En vérité, sa principale «fierté» demeure son parcours atypique dans la préfectorale. A ce jour, seules deux autres femmes sont, comme elle, «préfètes de la République» au niveau régional . Cela n'avait pourtant rien d'une évidence pour cette «féministe», née en 1952 à Boulogne-Billancourt (Hauts-de-Seine) dans une famille «modeste» qui ne compte aucun fonctionnaire. Son père était «confectionneur» de vêtements et sa mère «modiste», créatrice de chapeaux. Cette «enfant de la méritocratie» décroche son bac avec mention bien, fait une classe prépa, puis traverse l'Atlantique sur le paquebot France pour aller étudier un an aux Etats-Unis grâce à une bourse d'études. Mais, finalement, Nicole Klein ne deviendra pas instit, comme l'espèrent ses parents. Elle intègre la Documentation française, un service rattaché à Matignon, où elle suit «de très près l'actualité politique, économique et sociale» pour l'évoquer dans les différentes revues.

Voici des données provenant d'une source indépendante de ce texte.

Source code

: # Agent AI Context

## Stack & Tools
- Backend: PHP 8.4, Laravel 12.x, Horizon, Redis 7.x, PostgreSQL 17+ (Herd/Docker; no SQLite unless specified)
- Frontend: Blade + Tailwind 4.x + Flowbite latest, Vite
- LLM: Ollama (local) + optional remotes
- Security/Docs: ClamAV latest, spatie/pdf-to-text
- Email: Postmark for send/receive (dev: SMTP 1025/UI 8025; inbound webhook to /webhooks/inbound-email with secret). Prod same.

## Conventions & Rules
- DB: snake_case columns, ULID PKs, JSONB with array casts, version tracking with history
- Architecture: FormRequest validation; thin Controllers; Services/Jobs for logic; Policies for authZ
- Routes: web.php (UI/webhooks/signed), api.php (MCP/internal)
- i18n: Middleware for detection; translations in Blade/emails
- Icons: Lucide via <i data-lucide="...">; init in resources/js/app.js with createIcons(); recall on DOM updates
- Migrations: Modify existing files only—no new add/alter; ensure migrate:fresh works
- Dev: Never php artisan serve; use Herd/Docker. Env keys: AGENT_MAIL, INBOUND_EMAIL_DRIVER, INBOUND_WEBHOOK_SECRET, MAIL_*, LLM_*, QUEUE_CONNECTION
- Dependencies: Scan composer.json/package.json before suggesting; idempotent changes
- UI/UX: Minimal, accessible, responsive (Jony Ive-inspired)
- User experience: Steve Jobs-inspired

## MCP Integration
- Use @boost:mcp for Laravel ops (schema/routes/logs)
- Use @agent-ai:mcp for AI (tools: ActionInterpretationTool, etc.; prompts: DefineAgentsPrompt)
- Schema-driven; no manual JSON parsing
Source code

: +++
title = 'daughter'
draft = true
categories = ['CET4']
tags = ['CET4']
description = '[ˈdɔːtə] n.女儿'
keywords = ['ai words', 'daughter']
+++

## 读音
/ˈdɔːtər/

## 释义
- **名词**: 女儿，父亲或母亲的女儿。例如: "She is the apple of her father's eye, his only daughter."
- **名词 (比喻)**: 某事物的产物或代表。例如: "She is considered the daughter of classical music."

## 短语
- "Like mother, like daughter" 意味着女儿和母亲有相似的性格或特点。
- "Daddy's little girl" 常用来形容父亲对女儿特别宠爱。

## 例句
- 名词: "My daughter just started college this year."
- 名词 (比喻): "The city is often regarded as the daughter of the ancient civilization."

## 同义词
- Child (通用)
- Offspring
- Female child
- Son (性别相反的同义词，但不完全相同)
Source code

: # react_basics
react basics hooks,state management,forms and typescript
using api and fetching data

Pour œuvrer à «l'intérêt général», elle passe le concours de l'ENA en interne en 1984, alors qu'elle a 32 ans et deux enfants. Elle en sort en 1987, après la naissance du troisième. Elle refuse d'évoquer plus avant son compagnon - «quand on est féministe, devoir parler de son mari, c'est assez désagréable» - tout comme ses hobbys - théâtre, lecture, «d'une banalité affligeante».

Elle préfère évoquer son parcours professionnel. «Cela me permettait non plus seulement d'écrire sur les sujets, mais de les vivre», résume-t-elle. Par la suite, son passage au cabinet du Premier ministre Michel Rocard la marque. «Cela a été une figure qui a compté pour moi, comme pour tous ceux qui l'ont côtoyé : c'était un homme d'une grande intelligence, d'une grande hauteur de vue, avec jamais un mot plus haut que l'autre envers ses collaborateurs», souffle Nicole Klein - qui ne se départit elle-même jamais de sa voix douce. D'ailleurs, bien qu'elle ait toujours obtenu ses postes les plus importants sous des gouvernements socialistes, cette «préfète d'expérience» refuse d'être qualifiée de «préfète de gauche». «Comme dit le ministre de l'Intérieur, "préfet", c'est préfet.»

1952 Naissance à Boulogne-Billancourt (Hauts-de-Seine).
1984 ENA (promotion Fernand-Braudel).
1990 Chargée de mission auprès de Michel Rocard, Premier ministre.
2000 Secrétaire générale de la préfecture de Loire-Atlantique.
2017 Préfète de la région Pays-de-la-Loire.